Given a ring $R$, typically a domain, canonicalIdeal(R) produces an ideal isomorphic to the canonical module of $R$. It uses the function embedAsIdeal from Divisor.m2.
i1 : S = QQ[x,y,u,v]; |
i2 : T = QQ[a,b]; |
i3 : f = map(T, S, {a^3, a^2*b, a*b^2, b^3}); o3 : RingMap T <--- S |
i4 : R = S/(ker f); |
i5 : canonicalIdeal(R) o5 = ideal (v, u) o5 : Ideal of R |
The function canonicalIdeal will not always produce the same ideal, especially in a non-domain.

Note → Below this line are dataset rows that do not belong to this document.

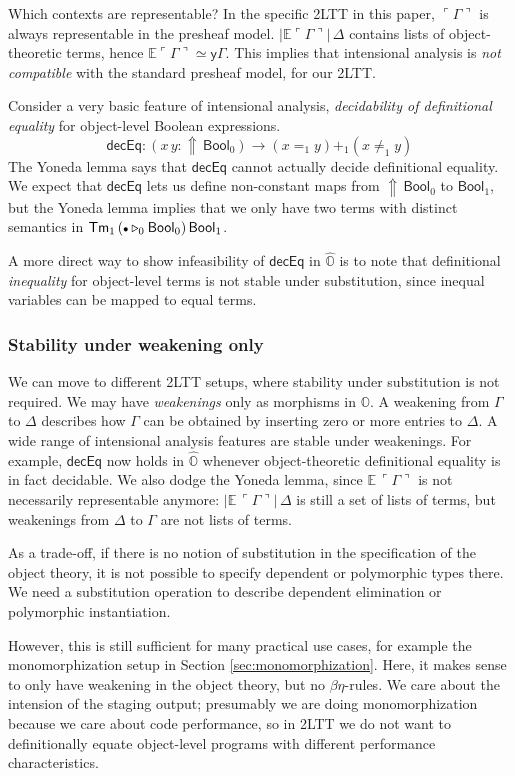 \documentclass[acmsmall,anonymous,review]{acmart}
\newcommand{\msf}[1]{\mathsf{#1}}
\newcommand{\mbb}[1]{\mathbb{#1}}
\newcommand{\ext}{\triangleright}
\newcommand{\Lift}{{\Uparrow}}
\newcommand{\mbbo}{\mbb{O}}
\newcommand{\Tm}{\msf{Tm}}
\newcommand{\Bool}{\msf{Bool}}
\newcommand{\emptycon}{\scaleobj{.75}\bullet}
\newcommand{\emb}[1]{\ulcorner#1\urcorner}
\newcommand{\hato}{\bm\hat{\mbbo}}
\newcommand{\ev}{\mbb{E}}
\theoremstyle{remark}
\newcommand{\yon}{\msf{y}}
\begin{document}
Which contexts are representable? In the specific 2LTT in this paper,
$\emb{\Gamma}$ is always representable in the presheaf
model. $|\ev{\emb{\Gamma}}|\,\Delta$ contains lists of object-theoretic terms,
hence $\ev{\emb{\Gamma}} \simeq \yon \Gamma$.  This implies that intensional
analysis is \emph{not compatible} with the standard presheaf model, for our
2LTT.

Consider a very basic feature of intensional analysis, \emph{decidability of
definitional equality} for object-level Boolean expressions.
\[
  \msf{decEq} : (x\,y : \Lift\,\Bool_0) \to (x =_1 y) +_1 (x \neq_1 y)
\]
The Yoneda lemma says that $\msf{decEq}$ cannot actually decide
definitional equality. We expect that $\msf{decEq}$ lets us define non-constant
maps from $\Lift\,\Bool_0$ to $\Bool_1$, but the Yoneda lemma implies that we
only have two terms with distinct semantics in $\Tm_1\,(\emptycon \ext_0
\Bool_0)\,\Bool_1$.

A more direct way to show infeasibility of $\msf{decEq}$ in $\hato$ is to note
that definitional \emph{inequality} for object-level terms is not stable under
substitution, since inequal variables can be mapped to equal terms.

\subsubsection{Stability under weakening only}
We can move to different 2LTT setups, where stability under substitution is not
required. We may have \emph{weakenings} only as morphisms in $\mbbo$.  A
weakening from $\Gamma$ to $\Delta$ describes how $\Gamma$ can be obtained by
inserting zero or more entries to $\Delta$. A wide range of intensional analysis
features are stable under weakenings. For example, $\msf{decEq}$ now holds in
$\hato$ whenever object-theoretic definitional equality is in fact decidable.
We also dodge the Yoneda lemma, since $\ev\,\emb{\Gamma}$ is not necessarily
representable anymore: $|\ev\,\emb{\Gamma}|\,\Delta$ is still a set of lists of
terms, but weakenings from $\Delta$ to $\Gamma$ are not lists of terms.

As a trade-off, if there is no notion of substitution in the specification of the
object theory, it is not possible to specify dependent or polymorphic types
there. We need a substitution operation to describe dependent elimination or
polymorphic instantiation.

However, this is still sufficient for many practical use cases, for example the
monomorphization setup in Section \ref{sec:monomorphization}. Here, it makes sense to only
have weakening in the object theory, but no $\beta\eta$-rules. We care about
the intension of the staging output; presumably we are doing monomorphization
because we care about code performance, so in 2LTT we do not want to
definitionally equate object-level programs with different performance
characteristics.
\end{document}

i6 : R = ZZ/13[x,y,z]/(x*y, x*z, y*z); |
i7 : print \ unique apply(10, i -> canonicalIdeal(R)); ideal (y - 5z, x + 4z) ideal (y - 4z, x + 2z) ideal (y - 3z, x + z) ideal (y + 3z, x + 2z) ideal (y - 4z, x - z) ideal (y - 4z, x - 4z) ideal (y + 5z, x - 3z) ideal (y - 6z, x + 6z) ideal (y + 6z, x + 2z) ideal (y + 6z, x + 4z) |
The option Attempts is passed to embedAsIdeal, and tells it how many times to try to embed the canonical module as an ideal before giving up.
The object canonicalIdeal is a method function with options.